Wie wäre es, wenn Wissenschaftler und Infrastruktureinrichtungen Fakten, Daten und Ideen mit technischen Mitteln aus Publikationen extrahieren und analysieren könnten, ohne sich über das Urheberrecht Gedanken machen zu müssen?

Dann könnten Wissenschaftler ihre Kräfte darauf konzentrieren, dem digitalen Zeitalter angemessene Technologien zu entwickeln, um aus den bereits vorhandenen Sammlungen von Fakten, Daten und Ideen und sonstigen Inhalten mit Hilfe von Text- oder Data-Mining (Content-Mining) neue Muster und Trends zu entdecken. Und mit dem dadurch gewonnenen Wissen könnte man Herausforderungen unserer Zeit begegnen, z. B. dem Klimawandel, Arbeitslosigkeit, Unterstützung der ökonomischen und sozialen Entwicklung in allen Teilen der Erde. 

Fakten, einzelne Datensätze und Ideen sind ohnehin urheberrechtsfrei. Aber natürlich die Texte, Datensammlungen und sonstigen Objekte nicht unbedingt, aus denen sie mit Content-Mining entnommen werden könnten. Die hierfür notwendigen Rechte muss man im Zweifel lizenzieren – eine unüberwindliche Hürde für Wissenschaftler und Infrastruktureinrichtungen, die Content-Mining Technologien entwickeln und nutzen wollen.

Eigentlich sollte das Urheberrecht nie dazu dienen, die freie Verbreitung von Wissen zu beschränken oder zu regulieren, sondern Forschung und Innovation zu fördern. Das Urheberrecht ist aber noch von den in einer analogen Welt üblichen Akteuren, Interessen und Nutzungsrechten geprägt: Zunächst die Innovation durch die Urheber, deren Schaffen dann durch Verlage und andere ggfls. kommerziell verwertet wird, wovon die Urheber wieder finanziell profitieren (sollten). Im Wissenschaftskontext läuft dies meist ins Leere, da die Wissenschaftler selbst von ihren Publikationen vor allem durch den Reputationsgewinn profitieren. Mittlerweile gibt es im Wissenschaftskontext auch mehr Akteure im Verwertungsprozess, wie z. B. Bibliotheken bzgl. der dauerhaften Speicherung und Zugänglichmachung von Publikationen und Datensammlungen. Als neue Nutzungsform ist Content-Mining hinzugekommen. Einerseits fällt es nicht unter den ohnehin urheberrechtsfreien Werkgenuss und andererseits ist die juristische Diskussion über die Einordnung unter die betroffenen Verwertungsrechte bzw. Schrankenregelungen noch nicht abgeschlossen. Content-Mining ist aber längst schon eine anerkannte Methode, um Daten auszuwerten und neue Zusammenhänge zu finden.

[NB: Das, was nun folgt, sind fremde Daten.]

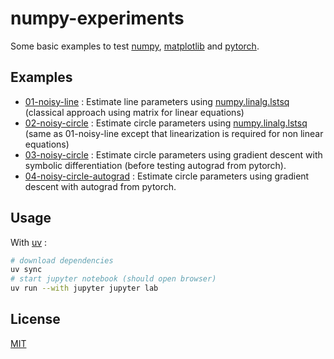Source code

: # numpy-experiments

Some basic examples to test [numpy](https://docs.scipy.org/doc/numpy/user/quickstart.html), [matplotlib](https://matplotlib.org/index.html) and [pytorch](https://pytorch.org/).

## Examples

* [01-noisy-line](01-noisy-line.ipynb) : Estimate line parameters using [numpy.linalg.lstsq](https://numpy.org/doc/2.1/reference/generated/numpy.linalg.lstsq.html) (classical approach using matrix for linear equations)
* [02-noisy-circle](02-noisy-circle.ipynb) : Estimate circle parameters using [numpy.linalg.lstsq](https://numpy.org/doc/2.1/reference/generated/numpy.linalg.lstsq.html) (same as 01-noisy-line except that linearization is required for non linear equations)
* [03-noisy-circle](03-noisy-circle-gradient.ipynb) : Estimate circle parameters using gradient descent with symbolic differentiation (before testing autograd from pytorch).
* [04-noisy-circle-autograd](04-noisy-circle-autograd.ipynb) : Estimate circle parameters using gradient descent with autograd from pytorch.


## Usage

With [uv](https://github.com/astral-sh/uv#readme) :

```bash
# download dependencies
uv sync
# start jupyter notebook (should open browser)
uv run --with jupyter jupyter lab
```

## License

[MIT](LICENSE)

Das Urheberrecht muss sich also neu positionieren, dies hoffentlich zugunsten von freier Forschung an ohnehin eigentlich urheberrechtsfreien Fakten, einzelnen Datensätzen und Ideen im Wege des Content-Mining.

Das europäische Netzwerk für wissenschaftliche Bibliotheken LIBER (Ligue des Bibliothèques Européennes de Recherche) hat in der Hague Declaration diese Forderungen an ein zeitgemäßes Urheberrecht bzgl. Content-Mining zusammengefasst und adressiert darüber hinaus die verschiedenen Ebenen, auf denen agiert werden kann/muss mit einer „Roadmap for Action“…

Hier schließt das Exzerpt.